The episode opens with Otis Redding’s “My Lover’s Prayer” (a soulful anthem that will be heard twice more), as a tearful Adriana sits beside a comatose Christopher. When we hear the song for a second time, the doctors are called into the I.C.U., and actress Drea de Matteo delivers a heartrending performance, helplessly watching as her boyfriend’s life hangs in the balance.
Tony, Carmela, Paulie and all the rest of the Family are constantly in and out of the hospital, the late-night phone calls and uneasy shoulder-pats-on-the-back relaying all the stress and worry that comes with such a situation.
If anything, though, deep down, these characters could ultimately shrug it off. Christopher dying, I mean. Adriana would of course be devastated, but people like Tony, Carm, Big Pussy and Paulie would easily be able to move on.
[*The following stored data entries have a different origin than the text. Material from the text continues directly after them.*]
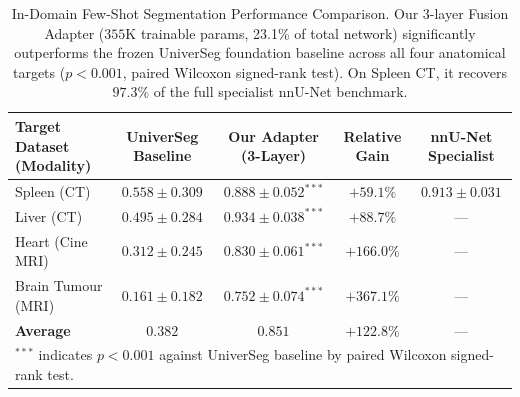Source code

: 
\begin{table}[t]
\centering
\caption{In-Domain Few-Shot Segmentation Performance Comparison. Our 3-layer Fusion Adapter ($355\text{K}$ trainable params, 23.1\% of total network) significantly outperforms the frozen UniverSeg foundation baseline across all four anatomical targets ($p < 0.001$, paired Wilcoxon signed-rank test). On Spleen CT, it recovers $97.3\%$ of the full specialist nnU-Net benchmark.}
\label{tab:main_results}
\begin{tabular}{l|c|c|c|c}
\hline
\textbf{Target Dataset (Modality)} & \textbf{UniverSeg Baseline} & \textbf{Our Adapter (3-Layer)} & \textbf{Relative Gain} & \textbf{nnU-Net Specialist} \\
\hline
Spleen (CT)           & $0.558 \pm 0.309$ & $\mathbf{0.888 \pm 0.052}^{***}$ & $+59.1\%$  & $0.913 \pm 0.031$ \\
Liver (CT)            & $0.495 \pm 0.284$ & $\mathbf{0.934 \pm 0.038}^{***}$ & $+88.7\%$  & --- \\
Heart (Cine MRI)      & $0.312 \pm 0.245$ & $\mathbf{0.830 \pm 0.061}^{***}$ & $+166.0\%$ & --- \\
Brain Tumour (MRI)    & $0.161 \pm 0.182$ & $\mathbf{0.752 \pm 0.074}^{***}$ & $\mathbf{+367.1\%}$ & --- \\
\hline
\textbf{Average}      & $0.382$           & $\mathbf{0.851}$                 & $+122.8\%$ & --- \\
\hline
\multicolumn{5}{l}{\footnotesize $^{***}$ indicates $p < 0.001$ against UniverSeg baseline by paired Wilcoxon signed-rank test.}
\end{tabular}
\end{table}



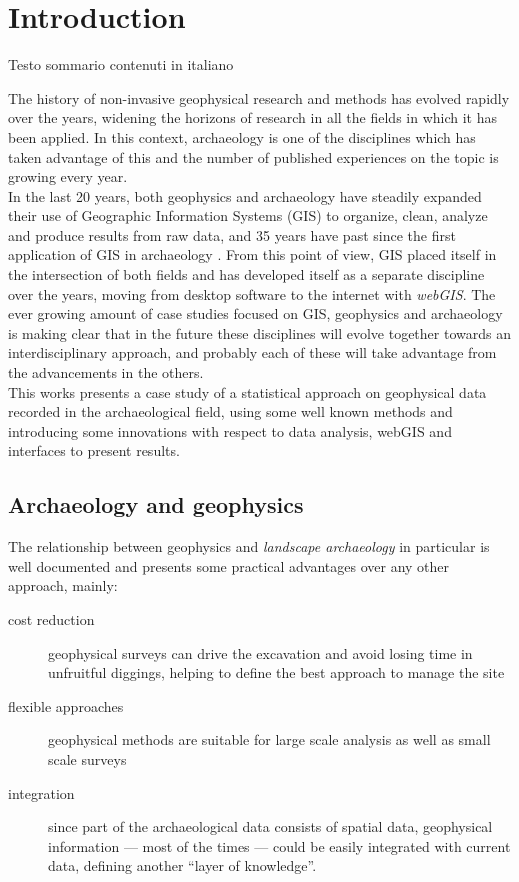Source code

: \chapter{Introduction}

    \begin{chaptersum}
        Testo sommario contenuti in italiano
    \end{chaptersum}

    The history of non-invasive geophysical research and methods has evolved rapidly over the years, widening the horizons of research in all the fields in which it has been applied. In this context, archaeology is one of the disciplines which has taken advantage of this and the number of published experiences on the topic is growing every year.\\
    In the last 20 years, both geophysics and archaeology have steadily expanded their use of Geographic Information Systems (GIS) to organize, clean, analyze and produce results from raw data, and 35 years have past since the first application of GIS in archaeology \cite[pp.~2--3]{kvamme1995}. From this point of view, GIS placed itself in the intersection of both fields and has developed itself as a separate discipline over the years, moving from desktop software to the internet with \emph{webGIS}. The ever growing amount of case studies focused on GIS, geophysics and archaeology is making clear that in the future these disciplines will evolve together towards an interdisciplinary approach, and probably each of these will take advantage from the advancements in the others.\\
    This works presents a case study of a statistical approach on geophysical data recorded in the archaeological field, using some well known methods and introducing some innovations with respect to data analysis, webGIS and interfaces to present results. 
    \section{Archaeology and geophysics}
        The relationship between geophysics and \emph{landscape archaeology} in particular is well documented and presents some practical advantages over any other approach, mainly:
        \begin{description}
            \item[cost reduction] geophysical surveys can drive the excavation and avoid losing time in unfruitful diggings, helping to define the best approach to manage the site
            \item[flexible approaches] geophysical methods are suitable for large scale analysis as well as small scale surveys
            \item[integration] since part of the archaeological data consists of spatial data, geophysical information --- most of the times --- could be easily integrated with current data, defining another ``layer of knowledge''.
        \end{description}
Throughout the episode, they are concerned with only themselves — Tony with revenge, Carmela with unbridled jealousy, Big Pussy with getting back in his boss’ good graces and Paulie with paranoid superstitions.
After hearing that another mobster’s comare accidentally got pregnant, Carmela orders Tony to get a vasectomy. Tony obviously prefers his testicles intact, and vehemently opposes such an indictment. He lies about his current affairs to save his scrotum— “I broke it off months ago!”
Tony remains ignorant throughout the episode, continuously lying to Carmela and openly insulting AJ to his face. He does have a lot on his mind, after all. In the midst of a manhunt for Matt Bevilacqua, he doesn’t have time for marital squabbles or moral judgment from Dr. Melfi.
Meanwhile, Big Pussy — amid speculation that Tony knows he’s an informant — takes it upon himself to hunt down Matt. In the end, he and Tony commit the execution together. Stopping for food on the way back, they reminisce about their longtime friendship, even though they are rapidly drifting further and further apart.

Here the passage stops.